• **Exercise data**:

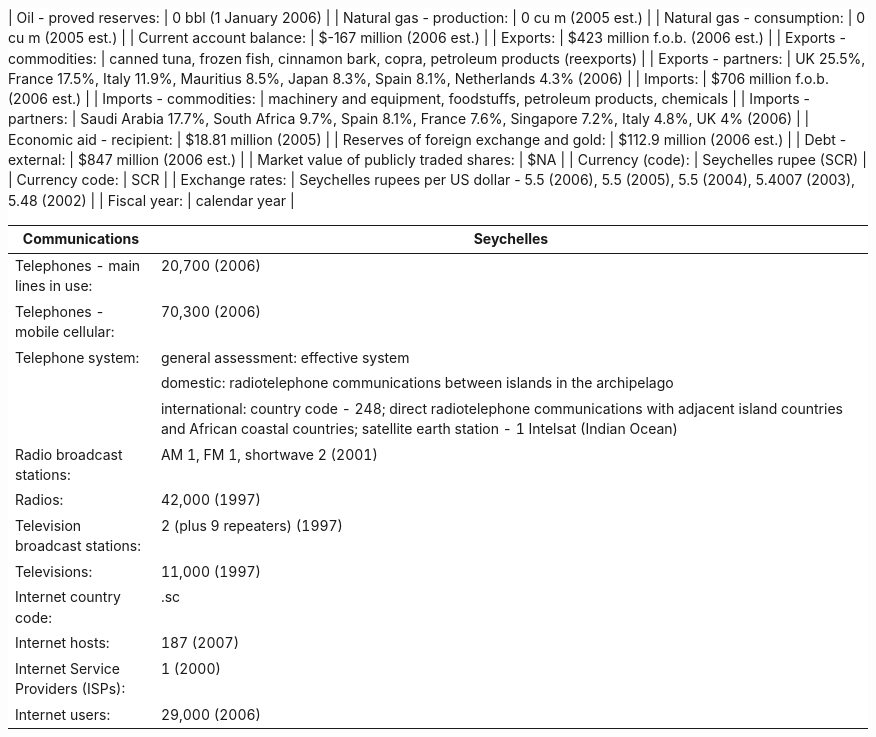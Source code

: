 | Oil - proved reserves: | 0 bbl (1 January 2006) |
| Natural gas - production: | 0 cu m (2005 est.) |
| Natural gas - consumption: | 0 cu m (2005 est.) |
| Current account balance: | $-167 million (2006 est.) |
| Exports: | $423 million f.o.b. (2006 est.) |
| Exports - commodities: | canned tuna, frozen fish, cinnamon bark, copra, petroleum products (reexports) |
| Exports - partners: | UK 25.5%, France 17.5%, Italy 11.9%, Mauritius 8.5%, Japan 8.3%, Spain 8.1%, Netherlands 4.3% (2006) |
| Imports: | $706 million f.o.b. (2006 est.) |
| Imports - commodities: | machinery and equipment, foodstuffs, petroleum products, chemicals |
| Imports - partners: | Saudi Arabia 17.7%, South Africa 9.7%, Spain 8.1%, France 7.6%, Singapore 7.2%, Italy 4.8%, UK 4% (2006) |
| Economic aid - recipient: | $18.81 million (2005) |
| Reserves of foreign exchange and gold: | $112.9 million (2006 est.) |
| Debt - external: | $847 million (2006 est.) |
| Market value of publicly traded shares: | $NA |
| Currency (code): | Seychelles rupee (SCR) |
| Currency code: | SCR |
| Exchange rates: | Seychelles rupees per US dollar - 5.5 (2006), 5.5 (2005), 5.5 (2004), 5.4007 (2003), 5.48 (2002) |
| Fiscal year: | calendar year |

| Communications | Seychelles |
| --- | --- |
| Telephones - main lines in use: | 20,700 (2006) |
| Telephones - mobile cellular: | 70,300 (2006) |
| Telephone system: | general assessment: effective system |
| | domestic: radiotelephone communications between islands in the archipelago |
| | international: country code - 248; direct radiotelephone communications with adjacent island countries and African coastal countries; satellite earth station - 1 Intelsat (Indian Ocean) |
| Radio broadcast stations: | AM 1, FM 1, shortwave 2 (2001) |
| Radios: | 42,000 (1997) |
| Television broadcast stations: | 2 (plus 9 repeaters) (1997) |
| Televisions: | 11,000 (1997) |
| Internet country code: | .sc |
| Internet hosts: | 187 (2007) |
| Internet Service Providers (ISPs): | 1 (2000) |
| Internet users: | 29,000 (2006) |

• **Problem description**:
Transcribe every entry above exactly as it stands, but skip the images.

• **Result for this exercise**:
Source code

: | Oil - proved reserves: | 0 bbl (1 January 2006) |
| Natural gas - production: | 0 cu m (2005 est.) |
| Natural gas - consumption: | 0 cu m (2005 est.) |
| Current account balance: | $-167 million (2006 est.) |
| Exports: | $423 million f.o.b. (2006 est.) |
| Exports - commodities: | canned tuna, frozen fish, cinnamon bark, copra, petroleum products (reexports) |
| Exports - partners: | UK 25.5%, France 17.5%, Italy 11.9%, Mauritius 8.5%, Japan 8.3%, Spain 8.1%, Netherlands 4.3% (2006) |
| Imports: | $706 million f.o.b. (2006 est.) |
| Imports - commodities: | machinery and equipment, foodstuffs, petroleum products, chemicals |
| Imports - partners: | Saudi Arabia 17.7%, South Africa 9.7%, Spain 8.1%, France 7.6%, Singapore 7.2%, Italy 4.8%, UK 4% (2006) |
| Economic aid - recipient: | $18.81 million (2005) |
| Reserves of foreign exchange and gold: | $112.9 million (2006 est.) |
| Debt - external: | $847 million (2006 est.) |
| Market value of publicly traded shares: | $NA |
| Currency (code): | Seychelles rupee (SCR) |
| Currency code: | SCR |
| Exchange rates: | Seychelles rupees per US dollar - 5.5 (2006), 5.5 (2005), 5.5 (2004), 5.4007 (2003), 5.48 (2002) |
| Fiscal year: | calendar year |

| Communications | Seychelles |
| --- | --- |
| Telephones - main lines in use: | 20,700 (2006) |
| Telephones - mobile cellular: | 70,300 (2006) |
| Telephone system: | general assessment: effective system |
| | domestic: radiotelephone communications between islands in the archipelago |
| | international: country code - 248; direct radiotelephone communications with adjacent island countries and African coastal countries; satellite earth station - 1 Intelsat (Indian Ocean) |
| Radio broadcast stations: | AM 1, FM 1, shortwave 2 (2001) |
| Radios: | 42,000 (1997) |
| Television broadcast stations: | 2 (plus 9 repeaters) (1997) |
| Televisions: | 11,000 (1997) |
| Internet country code: | .sc |
| Internet hosts: | 187 (2007) |
| Internet Service Providers (ISPs): | 1 (2000) |
| Internet users: | 29,000 (2006) |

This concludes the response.